Add to the list of obstacles the fact that New York State has yet to establish an effective regulatory regime for in-state liquefied natural gas (LNG) facilities. LNG, produced by cooling natural gas to -260°F, is easier to contain and to move than methane in its gaseous form, making both trucking and shipping much easier. LNG also can be used as a fuel for heavy trucking, providing a cleaner burning alternative to diesel. However, under the Liquefied Natural and Petroleum Gas Act (ECL §§ 23-1701 et seq.), enacted in response to a large LNG facility explosion in Staten Island in 1973, new LNG facilities cannot be constructed in the absence of DEC regulations. Up to now, new LNG regulations have not moved forward due to the stringent, if not unworkable, requirements of the statute. Indeed, New York State is the only state in the country that has not adopted standards for the construction of new LNG storage facilities of any kind within the state.

As discussed in our September 18, 2013 blog post, the New York State Department of Environmental Conservation took the first steps toward allowing the state to take advantage of the numerous environmental and economic benefits of LNG by proposing new rules for the regulation and siting of natural gas facilities last year. After receiving public comments, DEC submitted a revised proposal for the rule, addressing concerns over the safety and size of these facilities. See Revised 6 NYCRR 570 (Proposed). These regulations would cover any storage vessel within the state, with exemptions provided for on-board fuel tanks used to power vehicles and facilities in operation before the passage of Liquefied Natural and Petroleum Gas Act in 1976.

Much of the original and proposed rule remains unchanged. Intrastate transportation of natural gas would still be prohibited unless the route has been authorized, applicants would still have to meet all necessary permitting requirements like demonstrating need and a description of possible environmental impacts, and the NFPA standards are still incorporated into the law by reference. The only substantive change to the proposed rule would be the addition of a 70,000 gallon upper limit on the size of a new facility. Under the originally proposed rules, there was no upper limit on the size of a proposed facility, granting DEC discretion in whether or not to approve a given design. The limit comports with a threshold provided by NFPA 59A, over which the necessary siting offsets change dramatically.

The limit is not surprising, as the principal focus of this regulatory effort was to permit installation of smaller LNG filling stations to service long haul trucking. The concern, whether reasonable or not, over much larger LNG facilities and the overall difficult political terrain for natural gas projects makes the permitting of larger LNG in the state much more unlikely. The revised regulations take these much larger storage facilities off the table and likely will make the proposed regulations less controversial. The revised proposed rule provides a clear limit on the future construction of LNG facilities in state that should not materially impact the development of natural gas filling stations in New York State.
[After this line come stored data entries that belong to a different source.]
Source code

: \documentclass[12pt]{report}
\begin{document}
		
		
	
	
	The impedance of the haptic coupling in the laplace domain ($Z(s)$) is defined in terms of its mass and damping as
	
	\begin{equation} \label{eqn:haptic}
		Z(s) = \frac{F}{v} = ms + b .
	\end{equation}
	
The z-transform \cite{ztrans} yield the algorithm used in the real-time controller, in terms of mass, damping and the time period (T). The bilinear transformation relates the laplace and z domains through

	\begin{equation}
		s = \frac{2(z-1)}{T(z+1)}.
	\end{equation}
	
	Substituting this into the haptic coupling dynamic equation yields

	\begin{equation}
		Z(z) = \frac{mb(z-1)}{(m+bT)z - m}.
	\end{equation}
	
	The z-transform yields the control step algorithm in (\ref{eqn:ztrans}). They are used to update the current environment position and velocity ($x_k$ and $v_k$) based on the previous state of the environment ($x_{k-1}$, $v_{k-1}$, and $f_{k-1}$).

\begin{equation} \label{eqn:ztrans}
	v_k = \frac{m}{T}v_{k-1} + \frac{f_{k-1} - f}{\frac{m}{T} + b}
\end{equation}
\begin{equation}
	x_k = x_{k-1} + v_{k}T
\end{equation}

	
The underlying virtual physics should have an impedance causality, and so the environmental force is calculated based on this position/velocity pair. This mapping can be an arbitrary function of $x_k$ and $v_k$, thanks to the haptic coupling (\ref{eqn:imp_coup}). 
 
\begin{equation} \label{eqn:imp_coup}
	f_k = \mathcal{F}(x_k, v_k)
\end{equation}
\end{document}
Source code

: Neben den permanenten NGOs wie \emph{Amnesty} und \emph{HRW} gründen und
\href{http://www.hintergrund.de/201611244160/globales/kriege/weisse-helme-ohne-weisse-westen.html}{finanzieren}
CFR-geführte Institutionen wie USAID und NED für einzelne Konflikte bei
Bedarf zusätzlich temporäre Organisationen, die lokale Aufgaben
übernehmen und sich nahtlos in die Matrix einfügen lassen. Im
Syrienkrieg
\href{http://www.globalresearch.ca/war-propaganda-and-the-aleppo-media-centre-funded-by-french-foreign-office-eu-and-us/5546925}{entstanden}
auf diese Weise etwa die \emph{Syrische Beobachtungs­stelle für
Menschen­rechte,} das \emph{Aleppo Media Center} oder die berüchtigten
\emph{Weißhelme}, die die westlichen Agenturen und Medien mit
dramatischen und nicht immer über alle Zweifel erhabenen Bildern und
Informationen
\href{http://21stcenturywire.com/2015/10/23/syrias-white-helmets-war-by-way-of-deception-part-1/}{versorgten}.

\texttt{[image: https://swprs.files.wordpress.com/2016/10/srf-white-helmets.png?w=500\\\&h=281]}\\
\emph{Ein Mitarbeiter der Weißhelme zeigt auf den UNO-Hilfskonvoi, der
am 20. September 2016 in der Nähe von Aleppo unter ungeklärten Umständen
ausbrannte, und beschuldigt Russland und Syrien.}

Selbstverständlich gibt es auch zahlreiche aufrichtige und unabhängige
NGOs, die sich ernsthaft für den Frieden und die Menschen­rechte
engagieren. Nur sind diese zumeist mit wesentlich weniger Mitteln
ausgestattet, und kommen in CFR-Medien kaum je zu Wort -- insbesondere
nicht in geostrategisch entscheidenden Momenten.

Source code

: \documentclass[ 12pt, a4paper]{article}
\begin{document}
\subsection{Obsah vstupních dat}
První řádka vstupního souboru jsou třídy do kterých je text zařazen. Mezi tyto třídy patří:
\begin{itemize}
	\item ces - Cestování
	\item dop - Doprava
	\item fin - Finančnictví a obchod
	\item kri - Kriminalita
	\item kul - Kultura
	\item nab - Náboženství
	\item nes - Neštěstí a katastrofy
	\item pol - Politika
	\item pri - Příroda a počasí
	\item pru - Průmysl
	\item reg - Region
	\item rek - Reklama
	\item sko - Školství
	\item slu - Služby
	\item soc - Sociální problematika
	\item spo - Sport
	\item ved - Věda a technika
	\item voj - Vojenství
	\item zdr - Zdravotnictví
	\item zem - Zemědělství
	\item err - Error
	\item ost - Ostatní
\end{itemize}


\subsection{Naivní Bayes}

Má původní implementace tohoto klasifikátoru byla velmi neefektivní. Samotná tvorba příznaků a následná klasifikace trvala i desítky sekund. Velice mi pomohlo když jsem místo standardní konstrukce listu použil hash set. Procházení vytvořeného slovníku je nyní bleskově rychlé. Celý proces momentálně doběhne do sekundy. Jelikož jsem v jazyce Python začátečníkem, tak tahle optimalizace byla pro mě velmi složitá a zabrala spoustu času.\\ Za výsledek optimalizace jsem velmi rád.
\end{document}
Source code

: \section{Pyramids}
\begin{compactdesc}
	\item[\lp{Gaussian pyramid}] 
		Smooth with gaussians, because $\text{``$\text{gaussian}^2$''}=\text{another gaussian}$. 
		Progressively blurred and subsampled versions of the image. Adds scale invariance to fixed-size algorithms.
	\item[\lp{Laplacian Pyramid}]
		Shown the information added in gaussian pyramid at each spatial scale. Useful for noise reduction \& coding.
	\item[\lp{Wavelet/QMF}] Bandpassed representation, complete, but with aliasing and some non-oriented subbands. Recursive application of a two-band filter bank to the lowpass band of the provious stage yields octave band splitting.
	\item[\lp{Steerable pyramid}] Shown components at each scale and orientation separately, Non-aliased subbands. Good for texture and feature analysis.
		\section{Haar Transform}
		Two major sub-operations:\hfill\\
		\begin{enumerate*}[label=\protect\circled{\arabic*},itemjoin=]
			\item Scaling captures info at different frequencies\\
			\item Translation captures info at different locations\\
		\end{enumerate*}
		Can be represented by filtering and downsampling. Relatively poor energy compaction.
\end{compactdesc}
According to the 2011 NYSERDA Promulgation Support Study, the upper limit of 70,000 gallon will be consistent with the vast majority of anticipated projects within the first years of the regulatory scheme.

The Notice of Revised Rule was published today in the State Register. As this is a revision to an already proposed rule, no public hearings will be provided. However, DEC is accepting written public comments through December 12, 2014.